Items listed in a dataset
+---+

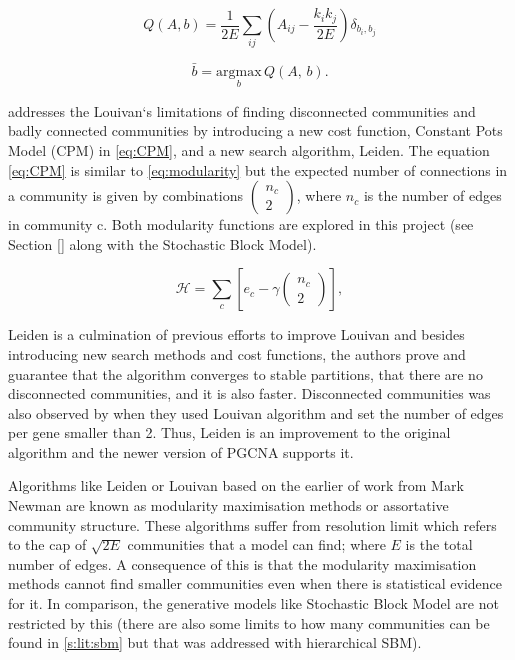 \begin{equation} \label{eq:mod_max_cost}
    Q(A,b) = \frac{1}{2E} \sum_{ij} \left( A_{ij} - \frac{k_i k_j}{2E} \right) \delta_{b_i, b_j}
\end{equation}

\begin{equation} \label{eq:mod_max_per_com}
    \bar{b} = \underset{b}{\mathrm{argmax}} \, Q(A, \, b).
\end{equation}

\citet{Traag2019-ne} addresses the Louivan`s limitations of finding disconnected communities and badly connected communities by introducing a new cost function, Constant Pots Model (CPM) in \cref{eq:CPM}, and a new search algorithm, Leiden. The equation \cref{eq:CPM} is similar to \cref{eq:modularity} but the expected number of connections in a community is given by combinations $(\begin{array}{c}{n}_{c}\\ 2\end{array})$, where $n_c$ is the number of edges in community c. Both modularity functions are explored in this project (see Section \ref{} along with the Stochastic Block Model).

\begin{equation} \label{eq:CPM}
    {\mathcal H} ={\sum }_{c}[{e}_{c}-\gamma (\begin{array}{c}{n}_{c}\\ 2\end{array})],
\end{equation}

Leiden is a culmination of previous efforts to improve Louivan\cite{Ozaki2016-dl,Waltman2013-zw,Bae2017-rz, Traag2015-tq} and besides introducing new search methods and cost functions, the authors prove and guarantee that the algorithm converges to stable partitions, that there are no disconnected communities, and it is also faster. Disconnected communities was also observed by \citet{Care2019-ij} when they used Louivan algorithm and set the number of edges per gene smaller than 2. Thus, Leiden is an improvement to the original algorithm and the newer version of PGCNA \cite{Care2019-ij} supports it.

Algorithms like Leiden or Louivan based on the earlier of work from Mark Newman \cite{Newman2004-dd, Newman2006-fa} are known as modularity maximisation methods or assortative community structure. These algorithms suffer from resolution limit\cite{Fortunato2007-gh, Peixoto2021-jx} which refers to the cap of $\sqrt{2E}$ communities that a model can find; where $E$ is the total number of edges. A consequence of this is that the modularity maximisation methods cannot find smaller communities even when there is statistical evidence for it. In comparison, the generative models like Stochastic Block Model are not restricted by this (there are also some limits to how many communities can be found in \cref{s:lit:sbm} but that was addressed with hierarchical SBM).


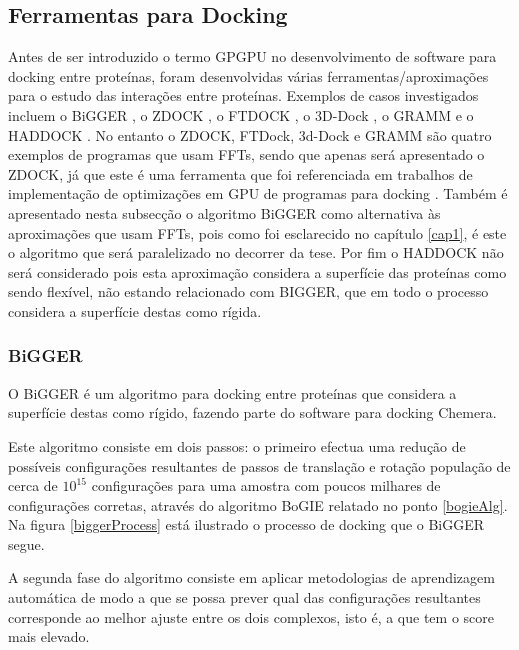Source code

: \subsection{Ferramentas para Docking}
Antes de ser introduzido o termo GPGPU no desenvolvimento de software para docking entre proteínas, foram desenvolvidas várias ferramentas/aproximações para o estudo das interações entre proteínas. Exemplos de casos investigados incluem o BiGGER \cite{biggerPaper}, o ZDOCK \cite{zdock}, o FTDOCK \cite{ftdock}, o 3D-Dock \cite{halperin}, o GRAMM\cite{prediction} e o HADDOCK\cite{dominguez2003haddock} . No entanto o ZDOCK, FTDock, 3d-Dock e GRAMM são quatro exemplos de programas que usam FFTs, sendo que apenas será apresentado o ZDOCK, já que este é uma ferramenta que foi referenciada em trabalhos de implementação de optimizações em GPU de programas para docking \cite{megadock40} \cite{shimoda2015protein}. Também é apresentado nesta subsecção o algoritmo BiGGER \cite{biggerPaper} como alternativa às aproximações que usam FFTs, pois como foi esclarecido no capítulo \ref{cap1}, é este o algoritmo que será paralelizado no decorrer da tese. Por fim o HADDOCK não será considerado pois esta aproximação considera a superfície das proteínas como sendo flexível, não estando relacionado com BIGGER, que em todo o processo considera a superfície destas como rígida.

\subsubsection{BiGGER}
\label{biggerAlg}
O BiGGER\cite{biggerPaper} é um algoritmo para docking entre proteínas que considera a superfície destas como rígido, fazendo parte do software para docking Chemera.

Este algoritmo consiste em dois passos: o primeiro efectua uma redução de possíveis configurações resultantes de passos de translação e rotação população de cerca de $10^{15}$ configurações para uma amostra com poucos milhares de configurações corretas, através do algoritmo BoGIE relatado no ponto \ref{bogieAlg}. Na figura \ref{biggerProcess} está ilustrado o processo de docking que o BiGGER segue.

A segunda fase do algoritmo consiste em aplicar metodologias de aprendizagem automática de modo a que se possa prever qual das configurações resultantes corresponde ao melhor ajuste entre os dois complexos, isto é, a que tem o score mais elevado.
 

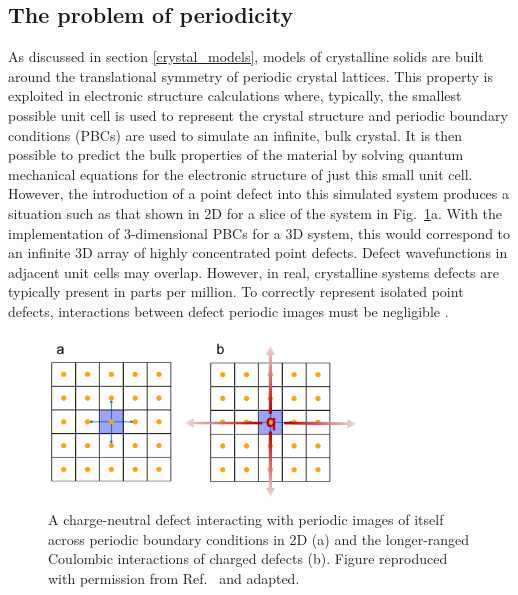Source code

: \documentclass[11pt, twoside]{report}
\begin{document}
\subsection{The problem of periodicity}
As discussed in section \ref{crystal_models}, models of crystalline solids are built around the translational symmetry of periodic crystal lattices. This property is exploited in electronic structure calculations where, typically, the smallest possible unit cell is used to represent the crystal structure and periodic boundary conditions (PBCs) are used to simulate an infinite, bulk crystal. It is then possible to predict the bulk properties of the material by solving quantum mechanical equations for the electronic structure of just this small unit cell. However, the introduction of a point defect into this simulated system produces a situation such as that shown in 2D for a slice of the system in Fig.~\ref{defect_PBCs}a. With the implementation of 3-dimensional PBCs for a 3D system, this would correspond to an infinite 3D array of highly concentrated point defects. Defect wavefunctions in adjacent unit cells may overlap. However, in real, crystalline systems defects are typically present in parts per million.  To correctly represent isolated point defects, interactions between defect periodic images must be negligible \cite{freysoldt_rev}.

\begin{figure}[h!]
  \centering
    \includegraphics[width=0.75\textwidth]{figures/ase_defects.png}
    \caption[A charge-neutral defect interacting with periodic images of itself across periodic boundary conditions in 2D (a) and the longer-ranged Coulombic interactions of charged defects (b).]{A charge-neutral defect interacting with periodic images of itself across periodic boundary conditions in 2D (a) and the longer-ranged Coulombic interactions of charged defects (b). Figure reproduced with permission from Ref.~ and adapted.}
  \label{defect_PBCs}
\end{figure}
\end{document}
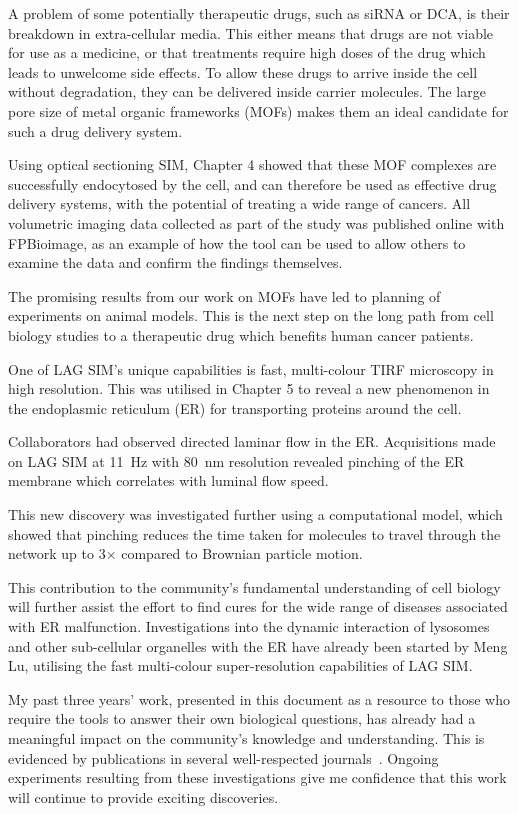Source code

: A problem of some potentially therapeutic drugs, such as siRNA or DCA, is their breakdown in extra-cellular media. 
This either means that drugs are not viable for use as a medicine, or that treatments require high doses of the drug which leads to unwelcome side effects. 
To allow these drugs to arrive inside the cell without degradation, they can be delivered inside carrier molecules. 
The large pore size of metal organic frameworks (MOFs) makes them an ideal candidate for such a drug delivery system. 

Using optical sectioning SIM, Chapter 4 showed that these MOF complexes are successfully endocytosed by the cell, and can therefore be used as effective drug delivery systems, with the potential of treating a wide range of cancers. 
All volumetric imaging data collected as part of the study was published online with FPBioimage, as an example of how the tool can be used to allow others to examine the data and confirm the findings themselves. 

The promising results from our work on MOFs have led to planning of experiments on animal models. 
This is the next step on the long path from cell biology studies to a therapeutic drug which benefits human cancer patients. 

One of LAG SIM's unique capabilities is fast, multi-colour TIRF microscopy in high resolution. 
This was utilised in Chapter 5 to reveal a new phenomenon in the endoplasmic reticulum (ER) for transporting proteins around the cell. 

Collaborators had observed directed laminar flow in the ER.
Acquisitions made on LAG SIM at \SI{11}{\hertz} with \SI{80}{\nano\metre} resolution revealed pinching of the ER membrane which correlates with luminal flow speed. 

This new discovery was investigated further using a computational model, which showed that pinching reduces the time taken for molecules to travel through the network up to 3$\times$ compared to Brownian particle motion. 

This contribution to the community's fundamental understanding of cell biology will further assist the effort to find cures for the wide range of diseases associated with ER malfunction.
Investigations into the dynamic interaction of lysosomes and other sub-cellular organelles with the ER have already been started by Meng Lu, utilising the fast multi-colour super-resolution capabilities of LAG SIM. 

My past three years' work, presented in this document as a resource to those who require the tools to answer their own biological questions, has already had a meaningful impact on the community's knowledge and understanding.
This is evidenced by publications in several well-respected journals~\cite{teplensky2017temperature, fantham2017new, moghadam2018computer, holcman2018single, lautenschlager2018c}. 
Ongoing experiments resulting from these investigations give me confidence that this work will continue to provide exciting discoveries. 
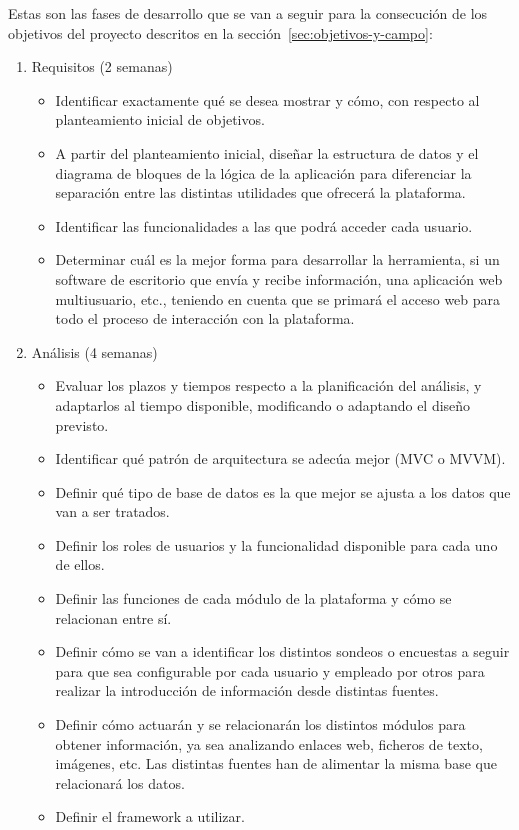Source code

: Estas son las fases de desarrollo que se van a seguir para la
consecución de los objetivos del proyecto descritos en la sección~\ref{sec:objetivos-y-campo}:

\begin{enumerate}
  
\item Requisitos (2 semanas)
  \begin{itemize}
  \item Identificar exactamente qué se desea mostrar y cómo, con respecto al planteamiento inicial de objetivos.
  \item A partir del planteamiento inicial, diseñar la estructura de datos y el diagrama de bloques de la lógica de la aplicación para diferenciar la separación entre las distintas utilidades que ofrecerá la plataforma.
  \item Identificar las funcionalidades a las que podrá acceder cada usuario.
  \item Determinar cuál es la mejor forma para desarrollar la herramienta, si un software de escritorio que envía y recibe información, una aplicación web multiusuario, etc., teniendo en cuenta que se primará el acceso web para todo el proceso de interacción con la plataforma.
  \end{itemize}

\item Análisis (4 semanas)
  \begin{itemize}
  \item Evaluar los plazos y tiempos respecto a la planificación del análisis, y adaptarlos al tiempo disponible, modificando o adaptando el diseño previsto.
  \item Identificar qué patrón de arquitectura se adec\'ua mejor (MVC o MVVM).
  \item Definir qué tipo de base de datos es la que mejor se ajusta a los datos que van a ser tratados.
  \item Definir los roles de usuarios y la funcionalidad disponible para cada uno de ellos.
  \item Definir las funciones de cada módulo de la plataforma y cómo se relacionan entre sí.
  \item Definir cómo se van a identificar los distintos sondeos o encuestas a seguir para que sea configurable por cada usuario y empleado por otros para realizar la introducción de información desde distintas fuentes.
  \item Definir cómo actuarán y se relacionarán los distintos módulos para obtener información, ya sea analizando enlaces web, ficheros de texto, imágenes, etc. Las distintas fuentes han de alimentar la misma base que relacionará los datos.
  \item Definir el framework a utilizar.
  \end{itemize}



\end{enumerate}
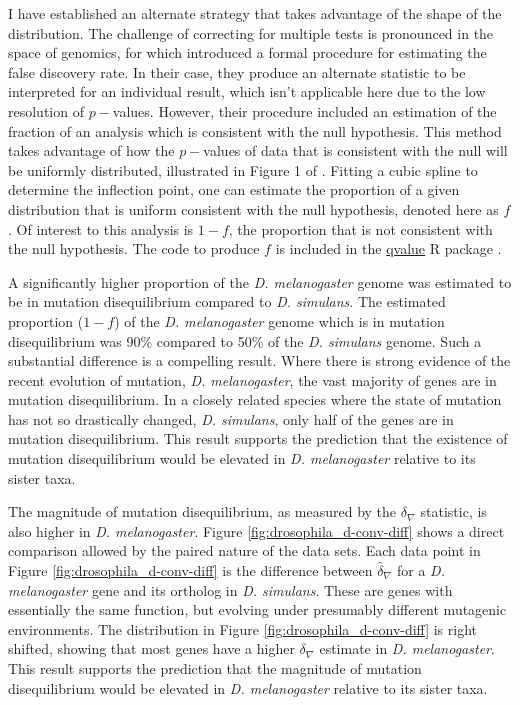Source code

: I have established an alternate strategy that takes advantage of the shape of the distribution. The challenge of correcting for multiple tests is pronounced in the space of genomics, for which \cite{Storey2003StatisticalStudies} introduced a formal procedure for estimating the false discovery rate. In their case, they produce an alternate statistic to be interpreted for an individual result, which isn't applicable here due to the low resolution of $p-$values. However, their procedure included an estimation of the fraction of an analysis which is consistent with the null hypothesis. This method takes advantage of how the $p-$values of data that is consistent with the null will be uniformly distributed, illustrated in Figure 1 of \citep{Storey2003StatisticalStudies}. Fitting a cubic spline to determine the inflection point, one can estimate the proportion of a given distribution that is uniform consistent with the null hypothesis, denoted here as $f$. Of interest to this analysis is $1 - f$, the proportion that is not consistent with the null hypothesis. The code to produce $f$ is included in the \href{https://github.com/StoreyLab/qvalue}{qvalue} R package \citep{Storey2004StrongApproach}.

A significantly higher proportion of the \textit{D. melanogaster} genome was estimated to be in mutation disequilibrium compared to \textit{D. simulans}. The estimated proportion ($1 - f$) of the \textit{D. melanogaster} genome which is in mutation disequilibrium was 90\% compared to 50\% of the \textit{D. simulans} genome. Such a substantial difference is a compelling result. Where there is strong evidence of the recent evolution of mutation, \textit{D. melanogaster}, the vast majority of genes are in mutation disequilibrium. In a closely related species where the state of mutation has not so drastically changed, \textit{D. simulans}, only half of the genes are in mutation disequilibrium. This result supports the prediction that the existence of mutation disequilibrium would be elevated in \textit{D. melanogaster} relative to its sister taxa.

The magnitude of mutation disequilibrium, as measured by the $\delta_\nabla$  statistic, is also higher in \textit{D. melanogaster}. Figure \ref{fig:drosophila_d-conv-diff} shows a direct comparison allowed by the paired nature of the data sets. Each data point in Figure \ref{fig:drosophila_d-conv-diff} is the difference between $\hat \delta_\nabla$ for a \textit{D. melanogaster} gene and its ortholog in \textit{D. simulans}. These are genes with essentially the same function, but evolving under presumably different mutagenic environments. The distribution in Figure \ref{fig:drosophila_d-conv-diff} is right shifted, showing that most genes have a higher $\delta_\nabla$ estimate in \textit{D. melanogaster}. This result supports the prediction that the magnitude of mutation disequilibrium would be elevated in \textit{D. melanogaster} relative to its sister taxa.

+---+

PROMPT = Ending at the line with "Leiden is a culmination", reproduce exactly the lines that begin at the top of the data, and include no pictures.

REPLY TO THE TASK =
 \begin{equation} \label{eq:mod_max_cost}
    Q(A,b) = \frac{1}{2E} \sum_{ij} \left( A_{ij} - \frac{k_i k_j}{2E} \right) \delta_{b_i, b_j}
\end{equation}

\begin{equation} \label{eq:mod_max_per_com}
    \bar{b} = \underset{b}{\mathrm{argmax}} \, Q(A, \, b).
\end{equation}

\citet{Traag2019-ne} addresses the Louivan`s limitations of finding disconnected communities and badly connected communities by introducing a new cost function, Constant Pots Model (CPM) in \cref{eq:CPM}, and a new search algorithm, Leiden. The equation \cref{eq:CPM} is similar to \cref{eq:modularity} but the expected number of connections in a community is given by combinations $(\begin{array}{c}{n}_{c}\\ 2\end{array})$, where $n_c$ is the number of edges in community c. Both modularity functions are explored in this project (see Section \ref{} along with the Stochastic Block Model).

\begin{equation} \label{eq:CPM}
    {\mathcal H} ={\sum }_{c}[{e}_{c}-\gamma (\begin{array}{c}{n}_{c}\\ 2\end{array})],
\end{equation}

Leiden is a culmination of previous efforts to improve Louivan\cite{Ozaki2016-dl,Waltman2013-zw,Bae2017-rz, Traag2015-tq} and besides introducing new search methods and cost functions, the authors prove and guarantee that the algorithm converges to stable partitions, that there are no disconnected communities, and it is also faster. Disconnected communities was also observed by \citet{Care2019-ij} when they used Louivan algorithm and set the number of edges per gene smaller than 2. Thus, Leiden is an improvement to the original algorithm and the newer version of PGCNA \cite{Care2019-ij} supports it.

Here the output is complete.